==== Task material ====

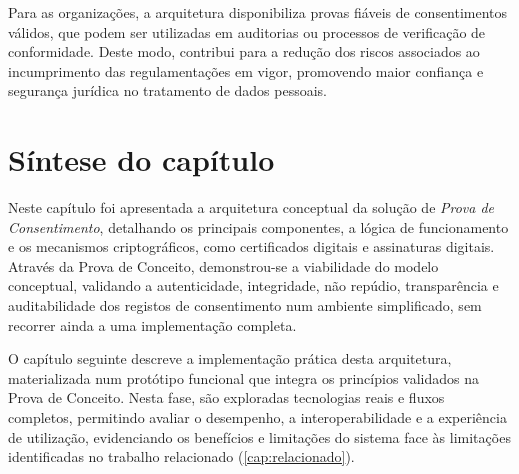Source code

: Para as organizações, a arquitetura disponibiliza provas fiáveis de consentimentos válidos, que podem ser utilizadas em auditorias ou processos de verificação de conformidade.
Deste modo, contribui para a redução dos riscos associados ao incumprimento das regulamentações em vigor, promovendo maior confiança e segurança jurídica no tratamento de dados pessoais.

\section{Síntese do capítulo}

Neste capítulo foi apresentada a arquitetura conceptual da solução de \textit{Prova de Consentimento}, detalhando os principais componentes, a lógica de funcionamento e os mecanismos criptográficos, como certificados digitais e assinaturas digitais. Através da Prova de Conceito, demonstrou-se a viabilidade do modelo conceptual, validando a autenticidade, integridade, não repúdio, transparência e auditabilidade dos registos de consentimento num ambiente simplificado, sem recorrer ainda a uma implementação completa.

O capítulo seguinte descreve a implementação prática desta arquitetura, materializada num protótipo funcional que integra os princípios validados na Prova de Conceito. Nesta fase, são exploradas tecnologias reais e fluxos completos, permitindo avaliar o desempenho, a interoperabilidade e a experiência de utilização, evidenciando os benefícios e limitações do sistema face às limitações identificadas no trabalho relacionado (\ref{cap:relacionado}).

====

§ What the task requires
The entries above must be restated exactly in the answer, and the pictures left out.

§ Answer to the problem
Source code

: Para as organizações, a arquitetura disponibiliza provas fiáveis de consentimentos válidos, que podem ser utilizadas em auditorias ou processos de verificação de conformidade.
Deste modo, contribui para a redução dos riscos associados ao incumprimento das regulamentações em vigor, promovendo maior confiança e segurança jurídica no tratamento de dados pessoais.

\section{Síntese do capítulo}

Neste capítulo foi apresentada a arquitetura conceptual da solução de \textit{Prova de Consentimento}, detalhando os principais componentes, a lógica de funcionamento e os mecanismos criptográficos, como certificados digitais e assinaturas digitais. Através da Prova de Conceito, demonstrou-se a viabilidade do modelo conceptual, validando a autenticidade, integridade, não repúdio, transparência e auditabilidade dos registos de consentimento num ambiente simplificado, sem recorrer ainda a uma implementação completa.

O capítulo seguinte descreve a implementação prática desta arquitetura, materializada num protótipo funcional que integra os princípios validados na Prova de Conceito. Nesta fase, são exploradas tecnologias reais e fluxos completos, permitindo avaliar o desempenho, a interoperabilidade e a experiência de utilização, evidenciando os benefícios e limitações do sistema face às limitações identificadas no trabalho relacionado (\ref{cap:relacionado}).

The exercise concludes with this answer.